Figures show the number of pupils who require additional support for their vision is at an all-time high.
According to statistics from the Scottish Government, 4574 pupils required additional support for their vision in 2018.
These figures have more than doubled in the last ten years, with 2005 vision impaired pupils in 2010.
During this time, a study by the Scottish Sensory Centre revealed the number of Qualified Teachers of Children and Young People with Vision Impairment dropped from 88 in 2012, to 65 in 2016.
Mark O'Donnell, chief executive of vision charity Royal Blind, believes more support is needed to match these trends.
He said: "It's increasingly urgent. The Scottish Government's own statistics show the numbers have been increasing significantly and the number of qualified teachers hasn't kept pace.
"It's a challenge. I recognise the investment for that isn't easy but I think the unmet need is becoming more evident."
Royal Blind launched their first partnership with East Lothian Council in 2017 to offer regular one-to-one support for pupils with visual impairment in mainstream education.
'Before they came, I wasn't too confident in doing work, but now I am.'Chris Dowdeswell, pupil
Chris Dowdeswell, 12, from Musselburgh, has been a beneficiary of the service over the last year.
"Before they came, I wasn't too confident in doing work, but now I am," he said.
"If I was to go into high school after primary five, I don't think I would be too excited or very confident.
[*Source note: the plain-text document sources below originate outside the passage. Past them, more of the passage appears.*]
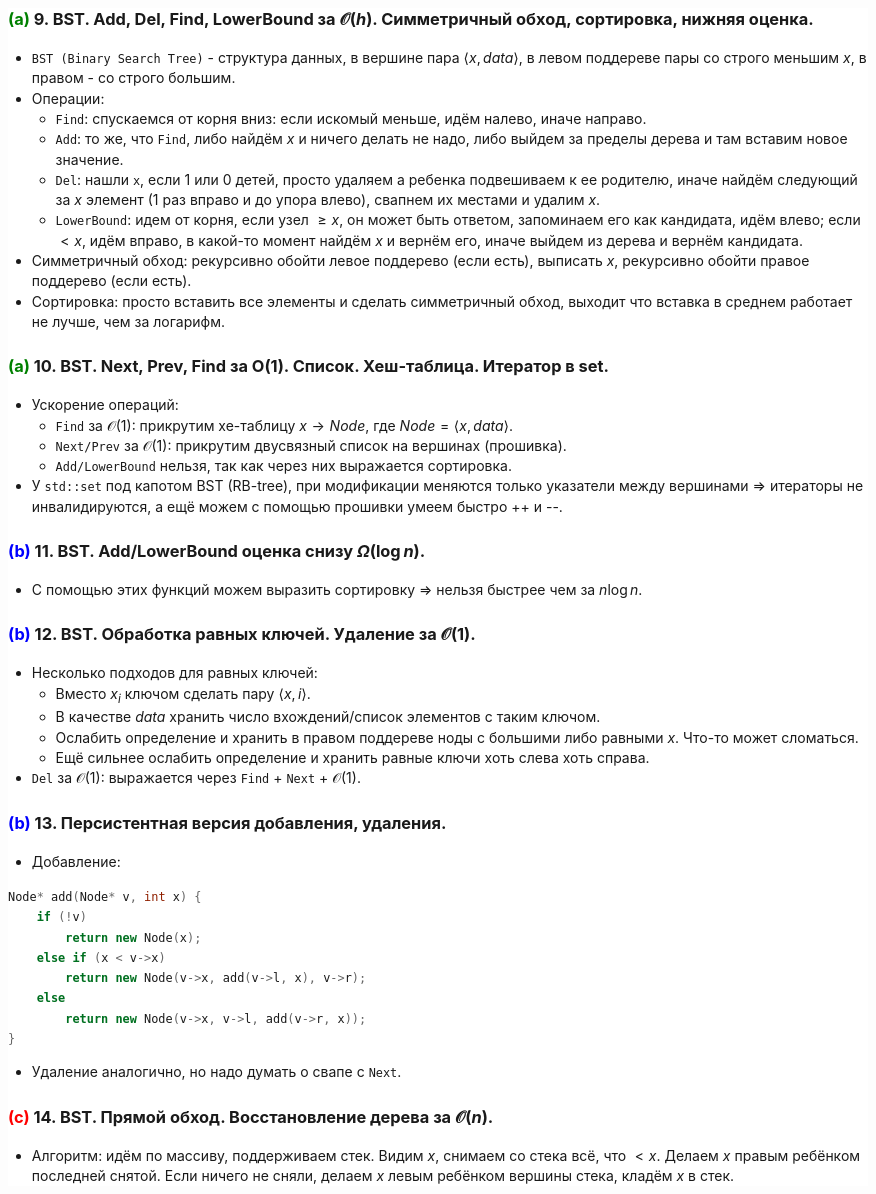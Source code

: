 ### <span style="color:green">(a)</span> 9. BST. Add, Del, Find, LowerBound за $\mathcal{O}(h)$. Симметричный обход, сортировка, нижняя оценка.
* `BST (Binary Search Tree)` - структура данных, в вершине пара $\langle x, data \rangle$, в левом поддереве пары со строго меньшим $x$, в правом - со строго большим.
* Операции:
    * `Find`: спускаемся от корня вниз: если искомый меньше, идём налево, иначе направо.
    * `Add`: то же, что `Find`, либо найдём $x$ и ничего делать не надо, либо выйдем за пределы дерева и там вставим новое значение.
    * `Del`: нашли `x`, если 1 или 0 детей, просто удаляем а ребенка подвешиваем к ее родителю, иначе найдём следующий за $x$ элемент (1 раз вправо и до упора влево), свапнем их местами и удалим $x$.
    * `LowerBound`: идем от корня, если узел $\geqslant x$, он может быть ответом, запоминаем его как кандидата, идём влево; если $<x$, идём вправо, в какой-то момент найдём $x$ и вернём его, иначе выйдем из дерева и вернём кандидата.
* Симметричный обход: рекурсивно обойти левое поддерево (если есть), выписать $x$, рекурсивно обойти правое поддерево (если есть).
* Сортировка: просто вставить все элементы и сделать симметричный обход, выходит что вставка в среднем работает не лучше, чем за логарифм.
### <span style="color:green">(a)</span> 10. BST. Next, Prev, Find за O(1). Список. Хеш-таблица. Итератор в set.
* Ускорение операций:
    * `Find` за $\mathcal{O}(1)$: прикрутим хе-таблицу $x \to Node$, где $Node = \langle x, data \rangle$.
    * `Next/Prev` за $\mathcal{O}(1)$: прикрутим двусвязный список на вершинах (прошивка).
    * `Add/LowerBound` нельзя, так как через них выражается сортировка.
* У `std::set` под капотом BST (RB-tree), при модификации меняются только указатели между вершинами $\Rightarrow$ итераторы не инвалидируются, а ещё можем с помощью прошивки умеем быстро ++ и --.
### <span style="color:blue">(b)</span> 11. BST. Add/LowerBound оценка снизу $\Omega(\log n)$.
* С помощью этих функций можем выразить сортировку $\Rightarrow$ нельзя быстрее чем за $n \log n$.
### <span style="color:blue">(b)</span> 12. BST. Обработка равных ключей. Удаление за $\mathcal{O}(1)$.
* Несколько подходов для равных ключей:
    * Вместо $x_i$ ключом сделать пару $\langle x, i \rangle$.
    * В качестве $data$ хранить число вхождений/список элементов с таким ключом.
    * Ослабить определение и хранить в правом поддереве ноды с большими либо равными $x$. Что-то может сломаться.
    * Ещё сильнее ослабить определение и хранить равные ключи хоть слева хоть справа.
* `Del` за $\mathcal{O}(1)$: выражается через `Find` + `Next` + $\mathcal{O}(1)$.
### <span style="color:blue">(b)</span> 13. Персистентная версия добавления, удаления.
* Добавление:
```cpp
Node* add(Node* v, int x) {
    if (!v)
        return new Node(x);
    else if (x < v->x)
        return new Node(v->x, add(v->l, x), v->r);
    else
        return new Node(v->x, v->l, add(v->r, x));
}
```
* Удаление аналогично, но надо думать о свапе с `Next`.
### <span style="color:red">(c)</span> 14. BST. Прямой обход. Восстановление дерева за $\mathcal{O}(n)$.
* Алгоритм: идём по массиву, поддерживаем стек. Видим $x$, снимаем со стека всё, что $<x$. Делаем $x$ правым ребёнком последней снятой. Если ничего не сняли, делаем $x$ левым ребёнком вершины стека, кладём $x$ в стек.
"But now (moving to high school next year) I'm looking forward to it and I'm confident."
Ophthalmologist Professor Gordon Dutton said the rise is partially down to a greater survival rate of premature babies.
He said: "A very small proportion of children with premature birth, especially those that are born very prematurely can have a brain injury as part of the overall picture.
"There's been a great improvement in survival of young children who've had brain injury and this is the main cause of the increase."
A Scottish Government spokeswoman said: "We are committed to ensuring all children and young people receive the support they need to reach their learning potential.
"Children and young people should learn in the environment which best suits their needs, whether that is in a mainstream or special school setting.
"There is a range of provision already in place in Scotland to meet the wide range of children and young people's needs, including for pupils with a vision impairment.
"The Scottish Government provides over £500,000 to voluntary sector organisations to support children and young people with sensory impairment and £150,000 per year to the Scottish Sensory Centre to support training to increase the capacity of staff in schools so they can provide effective support to pupils with a sensory impairment."